They'd soon ended their conversation, and he'd walked with her back to the entry hall. Black emerged from some hidey-hole of his own to let her out and to reset the wards, and by the studious way he'd avoided looking at either of them, Moody was fairly certain he'd heard some of the shouting. 

Well, who cared? It wasn't as if the git had never heard angry yelling before, not with that battle-axe of a portrait hanging on the wall. And if he didn't already know that his elders had personal lives, then it was high time he found out.

"Black," Moody had said, nodding "goodnight" to him and turning towards the staircase. "Min."

He hadn't looked back at her as he began his long clump up to his room. He'd made his offer. She'd have understood. It was just a matter of waiting to see what she decided.

And wait he had -- for all of about three minutes. 

Moody looked at Minerva now, through the wall. She'd turned over in bed and was facing him, her hair spread around her in black profusion. He was rather disappointed to see that her arms were crossed over her chest; he wouldn't have minded another look at her lovely breasts. Moody was an unabashed tits man and always had been.

Well, he'd have another chance. There were still a few hours left of this night, after all. Just the attics to scan now, and then he'd be ready to climb in beside her once more.

He didn't think she'd be opposed to another round of hide-the-sausage with him; she'd been quick enough to join him in the first place. 

He cast his mind back to what had happened just a few hours earlier. After he'd left Min in the entry hall and gone to his room, he'd barely shut the door behind him before she appeared, startling the hell out of him. He'd heard the crack of apparition and turned around at once, his wand out and pointed...

~ ~ ~ ~ ~

** Monday, 15 August 1995, 22:27 **

...and there was Minerva, her gaze fastened sardonically on the wand, as if it were a student's transfiguration experiment gone wrong. 

"Bloody hell, Minerva! How did you get in here?"

"Sirius didn't stay to actually watch me leave. So I Apparated back in before he got the wards reset."

Moody cursed under his breath. He'd give Black a right bollocking next time he saw him, for a beginner's balls-up like that. "What's the tattoo on my arse?" he demanded of Minerva.

" _That's_ your identity question?"

" _What is tattooed on my arse_?"

"An Auror staff."

"Fine." He lowered the wand. "And now what the sweet F-A are you doing here?"

She raised an eyebrow and let the silence ride until she saw his eyelid flicker.
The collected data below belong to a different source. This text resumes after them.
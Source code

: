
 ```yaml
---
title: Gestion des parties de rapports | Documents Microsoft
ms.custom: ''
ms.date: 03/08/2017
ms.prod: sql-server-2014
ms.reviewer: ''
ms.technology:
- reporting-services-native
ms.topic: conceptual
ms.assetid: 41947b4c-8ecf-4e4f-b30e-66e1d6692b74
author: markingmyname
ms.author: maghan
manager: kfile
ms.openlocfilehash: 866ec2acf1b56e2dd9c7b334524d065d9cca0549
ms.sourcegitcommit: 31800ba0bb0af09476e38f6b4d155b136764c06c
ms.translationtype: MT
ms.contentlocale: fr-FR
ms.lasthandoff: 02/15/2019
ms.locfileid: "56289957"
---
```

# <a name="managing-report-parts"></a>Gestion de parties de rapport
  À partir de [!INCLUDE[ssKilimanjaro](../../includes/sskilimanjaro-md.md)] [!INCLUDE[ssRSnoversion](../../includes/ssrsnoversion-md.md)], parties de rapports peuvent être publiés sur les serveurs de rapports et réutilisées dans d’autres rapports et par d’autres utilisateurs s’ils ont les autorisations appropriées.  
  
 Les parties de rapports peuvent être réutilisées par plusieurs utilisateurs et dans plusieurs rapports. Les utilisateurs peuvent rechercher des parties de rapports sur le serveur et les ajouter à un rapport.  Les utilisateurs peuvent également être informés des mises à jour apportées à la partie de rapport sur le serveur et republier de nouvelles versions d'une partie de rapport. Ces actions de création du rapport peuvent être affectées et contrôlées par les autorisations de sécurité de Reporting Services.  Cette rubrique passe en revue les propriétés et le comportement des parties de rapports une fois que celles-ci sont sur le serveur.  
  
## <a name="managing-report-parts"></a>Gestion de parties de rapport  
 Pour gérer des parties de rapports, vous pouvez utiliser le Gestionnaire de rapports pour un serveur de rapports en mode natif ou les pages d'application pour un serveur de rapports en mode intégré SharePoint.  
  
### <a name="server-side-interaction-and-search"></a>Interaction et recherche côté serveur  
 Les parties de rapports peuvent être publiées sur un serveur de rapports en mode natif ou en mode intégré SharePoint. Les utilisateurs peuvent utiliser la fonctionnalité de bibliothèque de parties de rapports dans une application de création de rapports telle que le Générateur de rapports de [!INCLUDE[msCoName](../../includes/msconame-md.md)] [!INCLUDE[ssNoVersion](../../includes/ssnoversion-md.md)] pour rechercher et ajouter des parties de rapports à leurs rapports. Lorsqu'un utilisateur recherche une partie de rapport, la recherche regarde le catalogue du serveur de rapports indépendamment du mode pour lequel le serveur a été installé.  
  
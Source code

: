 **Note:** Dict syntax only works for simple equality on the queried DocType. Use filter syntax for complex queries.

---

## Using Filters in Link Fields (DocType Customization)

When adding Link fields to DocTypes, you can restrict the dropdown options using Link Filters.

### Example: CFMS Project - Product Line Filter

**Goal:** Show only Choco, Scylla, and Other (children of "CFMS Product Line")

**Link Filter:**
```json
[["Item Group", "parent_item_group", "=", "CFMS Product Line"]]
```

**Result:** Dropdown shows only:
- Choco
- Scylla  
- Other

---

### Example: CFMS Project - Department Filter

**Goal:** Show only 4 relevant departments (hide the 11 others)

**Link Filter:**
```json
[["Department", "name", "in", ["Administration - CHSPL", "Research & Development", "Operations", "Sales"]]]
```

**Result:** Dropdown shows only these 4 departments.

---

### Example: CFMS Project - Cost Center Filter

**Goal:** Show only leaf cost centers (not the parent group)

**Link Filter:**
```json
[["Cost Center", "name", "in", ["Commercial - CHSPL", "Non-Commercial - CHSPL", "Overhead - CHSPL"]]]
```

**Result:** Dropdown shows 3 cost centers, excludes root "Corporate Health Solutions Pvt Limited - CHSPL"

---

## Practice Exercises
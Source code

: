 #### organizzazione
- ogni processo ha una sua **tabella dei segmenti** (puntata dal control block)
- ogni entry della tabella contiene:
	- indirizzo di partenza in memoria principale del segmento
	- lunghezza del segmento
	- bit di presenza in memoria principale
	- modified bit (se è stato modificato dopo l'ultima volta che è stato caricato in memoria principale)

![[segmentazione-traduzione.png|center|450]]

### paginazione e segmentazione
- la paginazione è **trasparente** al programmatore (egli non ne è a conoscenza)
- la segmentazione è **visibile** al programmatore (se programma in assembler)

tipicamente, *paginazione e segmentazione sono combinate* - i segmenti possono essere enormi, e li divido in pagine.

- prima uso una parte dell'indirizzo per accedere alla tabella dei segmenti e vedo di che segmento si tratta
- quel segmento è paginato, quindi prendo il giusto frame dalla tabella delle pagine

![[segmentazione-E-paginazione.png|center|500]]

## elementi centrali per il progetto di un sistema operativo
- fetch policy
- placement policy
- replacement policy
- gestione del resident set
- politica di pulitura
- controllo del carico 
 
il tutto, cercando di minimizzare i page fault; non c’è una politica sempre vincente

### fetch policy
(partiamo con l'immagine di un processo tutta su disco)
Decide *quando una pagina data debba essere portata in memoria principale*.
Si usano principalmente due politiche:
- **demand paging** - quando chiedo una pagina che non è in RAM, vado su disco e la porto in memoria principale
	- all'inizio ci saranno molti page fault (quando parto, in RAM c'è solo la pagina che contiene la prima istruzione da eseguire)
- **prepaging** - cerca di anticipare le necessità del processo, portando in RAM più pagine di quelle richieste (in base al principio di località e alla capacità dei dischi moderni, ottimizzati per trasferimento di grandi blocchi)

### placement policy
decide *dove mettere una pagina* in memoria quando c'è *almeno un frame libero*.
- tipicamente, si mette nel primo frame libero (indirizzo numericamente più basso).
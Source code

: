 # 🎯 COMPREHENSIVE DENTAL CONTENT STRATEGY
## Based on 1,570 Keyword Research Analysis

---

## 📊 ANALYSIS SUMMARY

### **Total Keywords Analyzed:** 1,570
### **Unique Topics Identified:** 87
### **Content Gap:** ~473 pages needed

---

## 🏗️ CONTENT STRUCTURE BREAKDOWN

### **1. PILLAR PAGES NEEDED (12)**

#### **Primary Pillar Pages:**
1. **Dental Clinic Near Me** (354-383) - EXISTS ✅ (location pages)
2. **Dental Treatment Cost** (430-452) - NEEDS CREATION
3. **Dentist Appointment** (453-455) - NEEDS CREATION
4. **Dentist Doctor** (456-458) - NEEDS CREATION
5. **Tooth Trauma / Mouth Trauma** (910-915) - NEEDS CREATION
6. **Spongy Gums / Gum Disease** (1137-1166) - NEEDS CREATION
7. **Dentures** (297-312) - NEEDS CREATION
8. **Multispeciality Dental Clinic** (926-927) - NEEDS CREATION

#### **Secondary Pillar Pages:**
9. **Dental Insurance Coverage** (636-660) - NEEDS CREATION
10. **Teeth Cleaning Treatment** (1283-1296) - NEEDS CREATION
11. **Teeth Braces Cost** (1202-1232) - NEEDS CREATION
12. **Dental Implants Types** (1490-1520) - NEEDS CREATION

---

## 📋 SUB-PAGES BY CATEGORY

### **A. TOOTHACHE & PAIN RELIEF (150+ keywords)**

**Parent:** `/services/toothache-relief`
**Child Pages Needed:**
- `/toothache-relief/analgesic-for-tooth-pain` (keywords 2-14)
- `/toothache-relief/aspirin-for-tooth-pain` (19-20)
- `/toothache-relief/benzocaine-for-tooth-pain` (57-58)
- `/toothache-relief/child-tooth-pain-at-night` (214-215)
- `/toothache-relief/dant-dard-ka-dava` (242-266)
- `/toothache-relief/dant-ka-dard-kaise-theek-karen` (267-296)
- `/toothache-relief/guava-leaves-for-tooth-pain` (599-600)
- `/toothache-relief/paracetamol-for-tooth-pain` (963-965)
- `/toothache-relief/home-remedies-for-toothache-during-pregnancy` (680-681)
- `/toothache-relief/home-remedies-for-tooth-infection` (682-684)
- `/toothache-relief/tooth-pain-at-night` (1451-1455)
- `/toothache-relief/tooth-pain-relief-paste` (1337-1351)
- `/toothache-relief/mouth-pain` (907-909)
Damn her. After all these years, she could still stare him down, and he even had a magic eye. "I was under the impression that you had invited me," she snapped.

"I didn't expect you tonight, for god's sake! I reckoned you'd want to think it over."

"Obviously I've already thought it over, Alastor, or I wouldn't be standing in your bedroom. But it seems I misunderstood you. So if you'll lift the wards again, I'll be going."

"Not so fast," he growled. "I was just a little surprised to see you this soon, that's all. Do you have to be so prickly?"

"Pot, cauldron, black," she countered.

Moody felt himself start to grin. "We're in the same room for two minutes, and you're fighting with me already. Like old times, isn't it, Min?"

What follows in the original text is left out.